There is no room for the scared inside the circle of the sacred. What is holy is free of fear.
It's odd how the words sacred and scared sound so much alike. With the exchange of but two letters, scared becomes its opposite just as fear is the opposite of Love. And the only effective treatment for fear is Love.
One message that comes from many in our country is that a great way to deal with fear is to keep a gun nearby. After all, the American Constitution, written in the wake of the Revolutionary War by men raised in primitive surroundings, protects our right to bear arms.
My father, raised in part on his grandfather's farm, raised me with guns. He taught me to respect them rather then to be scared by them. Hunting was a sacred ritual in his eyes. His grandfather, a veteran of the Civil War, had used guns to kill for food as well as to protect himself. Guns were a good thing, I was taught.
I shot my first rabbit with a blast from my .410 gauge shotgun at a distance of eighty feet (my proud father stepped it off.) But, as a kid, I was appalled to discover, upon approaching my victim, that the rabbit was still alive. A blow from the butt of my father's gun ended that.

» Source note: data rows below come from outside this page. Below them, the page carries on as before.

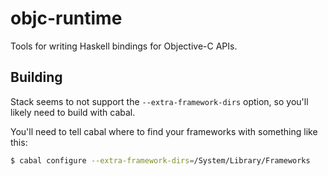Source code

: # objc-runtime

Tools for writing Haskell bindings for Objective-C APIs.

## Building

Stack seems to not support the `--extra-framework-dirs` option, so you'll likely
need to build with cabal.

You'll need to tell cabal where to find your frameworks with something like
this:

```bash
$ cabal configure --extra-framework-dirs=/System/Library/Frameworks
```
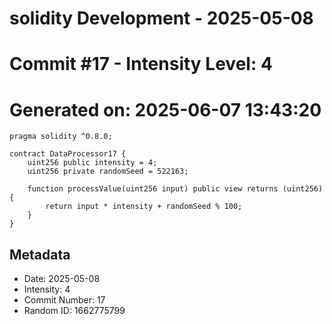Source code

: ﻿# solidity Development - 2025-05-08
# Commit #17 - Intensity Level: 4
# Generated on: 2025-06-07 13:43:20
```solidity
pragma solidity ^0.8.0;

contract DataProcessor17 {
    uint256 public intensity = 4;
    uint256 private randomSeed = 522163;

    function processValue(uint256 input) public view returns (uint256) {
        return input * intensity + randomSeed % 100;
    }
}
```
## Metadata
- Date: 2025-05-08
- Intensity: 4
- Commit Number: 17
- Random ID: 1662775799
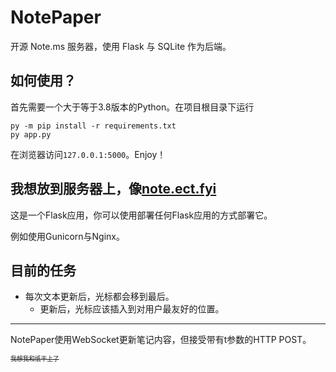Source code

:# NotePaper
开源 Note.ms 服务器，使用 Flask 与 SQLite 作为后端。

## 如何使用？
首先需要一个大于等于3.8版本的Python。在项目根目录下运行
```
py -m pip install -r requirements.txt
py app.py
```
在浏览器访问`127.0.0.1:5000`。Enjoy！

## 我想放到服务器上，像[note.ect.fyi](https://note.ect.fyi/)
这是一个Flask应用，你可以使用部署任何Flask应用的方式部署它。

例如使用Gunicorn与Nginx。

## 目前的任务
* 每次文本更新后，光标都会移到最后。
  * 更新后，光标应该插入到对用户最友好的位置。
------

NotePaper使用WebSocket更新笔记内容，但接受带有t参数的HTTP POST。

<sup><sub>~~我想我和纸干上了~~</sub></sup>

I knew I was supposed to be tough as well as proud so I accepted Dad's congratulations. Inside, I felt sickened that I had killed not for food, but for fun.
So often we, as caregivers, pick the wrong weapons to deal with our life and our fears. Doctors over treat because they are scared of lawsuits. Many nurses follow rules slavishly even if adherence is damaging to loving care. When they do this, they act from fear and defeat the sacred.,
Saint Thomas Beckett, who fought for the church against the power of King Henry II, is reported to have said, "We are all God's fools." I saw that recently when I decided to nurture the memory of the gun-loving days of my childhood. For the first time since I wa a kid, I went to a local shooting range, rented a 9 mm pistol, and went through a box of shells firing at a target. Somehow, it seemed like it would be fun to shoot, this time, not at an animal but at a paper rectangle.
What struck me was the looks on the faces of the others I saw there. I didn't see men comforted by guns. Instead, I saw fear in their eyes. Scared, they go to guns for comfort and thus push back the sacred from their lives.
What fools we are to think that violence can protect us or that science is our only weapon to treat illness. Jesus carried no weapon but Love. Why do we think we need any more than that?